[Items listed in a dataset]

★ ★ ★ ★ ★ ★ ★

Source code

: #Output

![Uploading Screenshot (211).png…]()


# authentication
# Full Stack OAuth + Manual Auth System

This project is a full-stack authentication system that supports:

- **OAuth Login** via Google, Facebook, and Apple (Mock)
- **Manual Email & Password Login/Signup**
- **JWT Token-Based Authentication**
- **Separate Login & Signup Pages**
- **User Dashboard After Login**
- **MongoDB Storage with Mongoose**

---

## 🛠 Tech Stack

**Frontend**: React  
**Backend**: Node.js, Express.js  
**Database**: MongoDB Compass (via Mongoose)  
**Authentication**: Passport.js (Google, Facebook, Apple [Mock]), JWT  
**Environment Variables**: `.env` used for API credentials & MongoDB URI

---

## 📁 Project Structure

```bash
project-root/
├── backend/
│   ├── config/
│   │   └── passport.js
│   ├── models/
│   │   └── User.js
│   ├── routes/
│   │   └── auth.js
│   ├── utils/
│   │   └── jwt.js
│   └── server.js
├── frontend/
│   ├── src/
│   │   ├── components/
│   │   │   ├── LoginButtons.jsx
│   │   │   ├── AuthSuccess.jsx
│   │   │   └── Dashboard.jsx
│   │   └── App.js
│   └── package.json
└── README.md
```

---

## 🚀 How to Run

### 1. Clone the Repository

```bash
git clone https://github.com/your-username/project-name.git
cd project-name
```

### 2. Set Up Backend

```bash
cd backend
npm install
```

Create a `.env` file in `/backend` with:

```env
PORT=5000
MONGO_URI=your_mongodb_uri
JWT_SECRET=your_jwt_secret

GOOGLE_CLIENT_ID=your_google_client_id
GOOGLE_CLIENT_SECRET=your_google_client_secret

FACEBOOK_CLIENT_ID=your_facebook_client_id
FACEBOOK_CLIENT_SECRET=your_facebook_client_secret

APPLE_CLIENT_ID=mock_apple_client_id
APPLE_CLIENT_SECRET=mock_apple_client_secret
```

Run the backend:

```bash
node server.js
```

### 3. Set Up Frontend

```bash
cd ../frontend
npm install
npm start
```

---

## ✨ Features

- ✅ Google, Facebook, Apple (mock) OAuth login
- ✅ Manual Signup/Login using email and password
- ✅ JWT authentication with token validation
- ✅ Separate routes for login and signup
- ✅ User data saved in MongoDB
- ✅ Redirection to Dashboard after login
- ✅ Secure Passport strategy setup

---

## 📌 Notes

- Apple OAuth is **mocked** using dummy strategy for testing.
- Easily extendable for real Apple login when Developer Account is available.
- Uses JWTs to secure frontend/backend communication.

★ ★ ★ ★ ★ ★ ★

Exercise. Exactly the lines running from the top of the records to the line that contains "Apple [Mock]), JWT", inclusive, must be set down, and nothing more.

Written solution.
Source code

: #Output

![Uploading Screenshot (211).png…]()


# authentication
# Full Stack OAuth + Manual Auth System

This project is a full-stack authentication system that supports:

- **OAuth Login** via Google, Facebook, and Apple (Mock)
- **Manual Email & Password Login/Signup**
- **JWT Token-Based Authentication**
- **Separate Login & Signup Pages**
- **User Dashboard After Login**
- **MongoDB Storage with Mongoose**

---

## 🛠 Tech Stack

**Frontend**: React  
**Backend**: Node.js, Express.js  
**Database**: MongoDB Compass (via Mongoose)  
**Authentication**: Passport.js (Google, Facebook, Apple [Mock]), JWT  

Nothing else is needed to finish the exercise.